A obra "À Espera dos Bárbaros", publicada em 1980 por J.M. Coetzee, constitui-se como uma densa alegoria sobre a natureza do poder, a erosão da moralidade e a construção artificial da inimizade. A narrativa centra-se na figura do Magistrado, um administrador colonial que vive numa pacata cidade fronteiriça de um Império sem nome, cuja rotina é estilhaçada pela chegada do Coronel Joll. Este oficial do "Terceiro Gabinete" encarna a face mais sombria da autoridade, instaurando um estado de exceção sob o pretexto de uma iminente invasão bárbara. Através da tortura e da paranoia, Joll transforma a convivência pacífica num cenário de terror, forçando o Magistrado a confrontar a sua própria cumplicidade no sistema que agora o horroriza.
Intelectualmente, o romance é um palimpsesto de referências que elevam a trama para além da crítica política imediata. A génese do título e do tema central reside no poema do grego Constantino Cavafy, que explora a ideia de que o Império necessita da figura do "bárbaro" para justificar a sua própria existência e coesão interna. Esta necessidade política de um inimigo externo é o motor que permite ao Estado exercer uma violência sem limites, um conceito que encontra eco nas teorias de Hannah Arendt sobre a "banalidade do mal". O Coronel Joll não é movido por um ódio pessoal, mas sim por uma eficiência burocrática e uma cegueira ética que Arendt identificou nos perpetradores dos maiores crimes do século XX.

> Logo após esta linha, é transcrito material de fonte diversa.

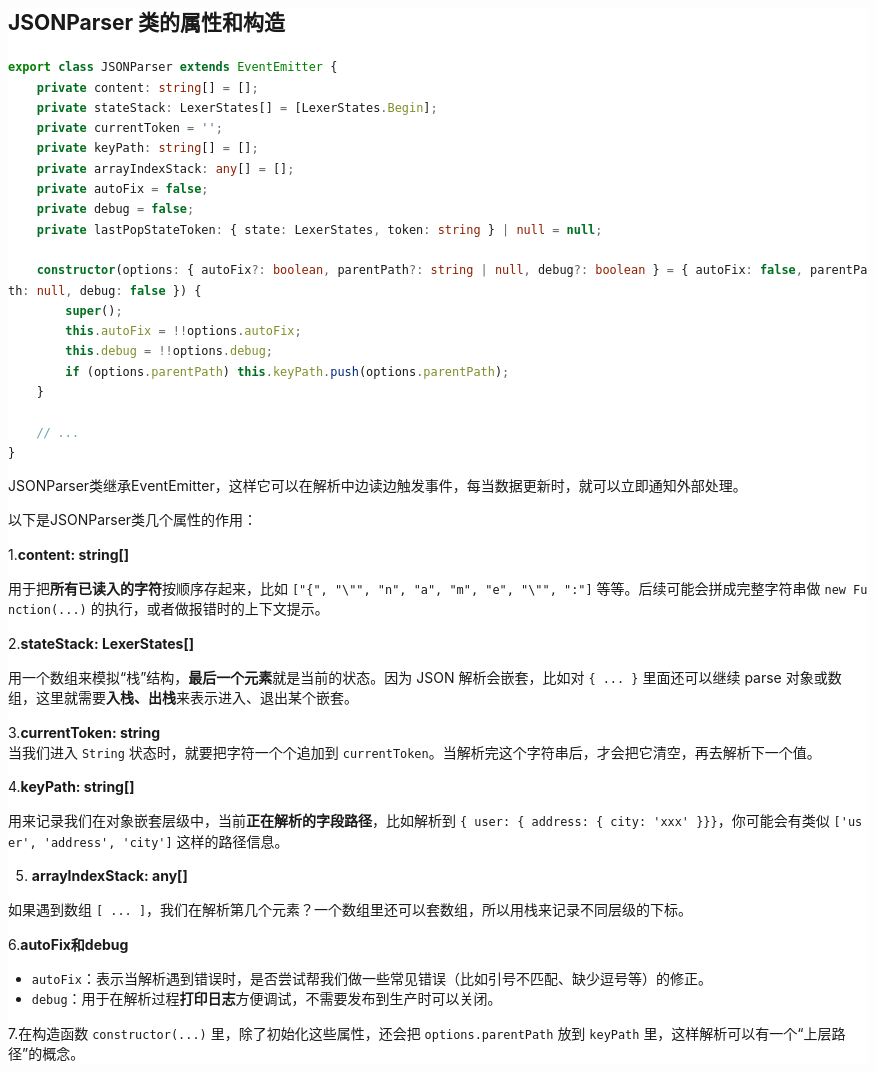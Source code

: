 ## JSONParser 类的属性和构造

```typescript
export class JSONParser extends EventEmitter {
    private content: string[] = [];
    private stateStack: LexerStates[] = [LexerStates.Begin];
    private currentToken = '';
    private keyPath: string[] = [];
    private arrayIndexStack: any[] = [];
    private autoFix = false;
    private debug = false;
    private lastPopStateToken: { state: LexerStates, token: string } | null = null;

    constructor(options: { autoFix?: boolean, parentPath?: string | null, debug?: boolean } = { autoFix: false, parentPath: null, debug: false }) {
        super();
        this.autoFix = !!options.autoFix;
        this.debug = !!options.debug;
        if (options.parentPath) this.keyPath.push(options.parentPath);
    }

    // ...
}
```

JSONParser类继承EventEmitter，这样它可以在解析中边读边触发事件，每当数据更新时，就可以立即通知外部处理。

以下是JSONParser类几个属性的作用：

1.**content: string\[]**

用于把**所有已读入的字符**按顺序存起来，比如 `["{", "\"", "n", "a", "m", "e", "\"", ":"]` 等等。后续可能会拼成完整字符串做 `new Function(...)` 的执行，或者做报错时的上下文提示。

2.**stateStack: LexerStates\[]**

用一个数组来模拟“栈”结构，**最后一个元素**就是当前的状态。因为 JSON 解析会嵌套，比如对 `{ ... }` 里面还可以继续 parse 对象或数组，这里就需要**入栈、出栈**来表示进入、退出某个嵌套。

3.**currentToken: string**  
当我们进入 `String` 状态时，就要把字符一个个追加到 `currentToken`。当解析完这个字符串后，才会把它清空，再去解析下一个值。

4.**keyPath: string\[]**

用来记录我们在对象嵌套层级中，当前**正在解析的字段路径**，比如解析到 `{ user: { address: { city: 'xxx' }}}`，你可能会有类似 `['user', 'address', 'city']` 这样的路径信息。

5. **arrayIndexStack: any\[]**

如果遇到数组 `[ ... ]`，我们在解析第几个元素？一个数组里还可以套数组，所以用栈来记录不同层级的下标。

6.**autoFix和debug**

- `autoFix`：表示当解析遇到错误时，是否尝试帮我们做一些常见错误（比如引号不匹配、缺少逗号等）的修正。
- `debug`：用于在解析过程**打印日志**方便调试，不需要发布到生产时可以关闭。

7.在构造函数 `constructor(...)` 里，除了初始化这些属性，还会把 `options.parentPath` 放到 `keyPath` 里，这样解析可以有一个“上层路径”的概念。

A atmosfera de opressão e o absurdo da máquina estatal remetem invariavelmente para Franz Kafka. Tal como nas obras do autor checo, o Magistrado vê-se preso numa engrenagem que não consegue controlar nem compreender totalmente, onde a justiça é uma miragem e a punição precede muitas vezes o crime. Esta violência física, exercida sobre os corpos dos prisioneiros, estabelece um diálogo direto com as teses de Michel Foucault em Vigiar e Punir. Coetzee demonstra como o Império utiliza a tortura para inscrever o seu poder na carne, transformando o corpo humano num território de domínio absoluto onde a "verdade" é extraída através do sofrimento.
No centro da crise espiritual do protagonista está a sua relação com uma prisioneira bárbara, deixada cega e mutilada. Aqui, a narrativa mergulha na filosofia da alteridade de Emmanuel Levinas. O Magistrado tenta, através do cuidado e de uma obsessiva observação, compreender o sofrimento da rapariga, mas acaba por perceber que o "Outro" permanece radicalmente inacessível. A sua tentativa de redenção é, em si mesma, uma forma de apropriação, revelando que mesmo o desejo de bondade pode estar contaminado pela estrutura de poder colonial.
Escrito durante o auge do regime do Apartheid na África do Sul, o texto de Coetzee transcende o seu contexto histórico para se tornar uma meditação universal. Ao recusar localizações geográficas precisas, o autor sugere que a barbárie não habita fora das muralhas, nas planícies dos nómadas, mas sim no coração da civilização que se define pela exclusão e pela crueldade. O desfecho da obra, marcado por uma espera vazia e pela decadência do posto fronteiriço, sublinha a tese de que todos os impérios, ao alimentarem-se da destruição do outro, acabam por acelerar a sua própria e inevitável queda.